Directions
Whenever a line below includes the string "Created", show it.

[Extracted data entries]
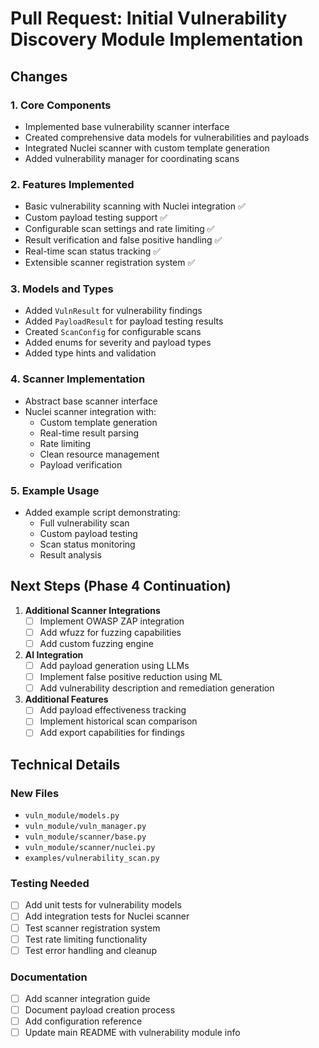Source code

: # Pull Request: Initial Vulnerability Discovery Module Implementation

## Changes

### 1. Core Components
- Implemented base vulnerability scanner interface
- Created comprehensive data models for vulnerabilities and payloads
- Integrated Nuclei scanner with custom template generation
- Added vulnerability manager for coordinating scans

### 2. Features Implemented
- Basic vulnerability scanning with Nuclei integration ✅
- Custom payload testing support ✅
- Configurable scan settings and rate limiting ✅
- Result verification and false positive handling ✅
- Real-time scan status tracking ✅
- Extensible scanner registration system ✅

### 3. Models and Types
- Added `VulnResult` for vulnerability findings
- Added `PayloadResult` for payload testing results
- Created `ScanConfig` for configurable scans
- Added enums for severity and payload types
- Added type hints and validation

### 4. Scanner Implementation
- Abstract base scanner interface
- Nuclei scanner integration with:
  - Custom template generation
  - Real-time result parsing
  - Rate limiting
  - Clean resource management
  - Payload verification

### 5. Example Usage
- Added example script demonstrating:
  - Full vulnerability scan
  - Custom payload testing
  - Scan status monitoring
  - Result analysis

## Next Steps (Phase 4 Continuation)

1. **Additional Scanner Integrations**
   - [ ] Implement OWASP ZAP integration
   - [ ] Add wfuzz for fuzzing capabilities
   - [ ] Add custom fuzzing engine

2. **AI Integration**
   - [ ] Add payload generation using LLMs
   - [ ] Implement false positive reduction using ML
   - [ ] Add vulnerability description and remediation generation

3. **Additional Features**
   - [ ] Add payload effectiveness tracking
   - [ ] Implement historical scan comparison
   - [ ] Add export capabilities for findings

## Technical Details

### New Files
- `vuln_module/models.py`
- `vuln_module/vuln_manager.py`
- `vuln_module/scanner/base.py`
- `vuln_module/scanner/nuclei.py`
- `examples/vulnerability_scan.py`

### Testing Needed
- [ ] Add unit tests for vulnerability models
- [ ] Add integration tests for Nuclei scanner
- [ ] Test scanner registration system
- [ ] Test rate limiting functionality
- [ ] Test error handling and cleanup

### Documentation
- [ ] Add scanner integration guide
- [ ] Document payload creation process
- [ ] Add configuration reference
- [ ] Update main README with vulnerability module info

Output for this task
- Created comprehensive data models for vulnerabilities and payloads
- Created `ScanConfig` for configurable scans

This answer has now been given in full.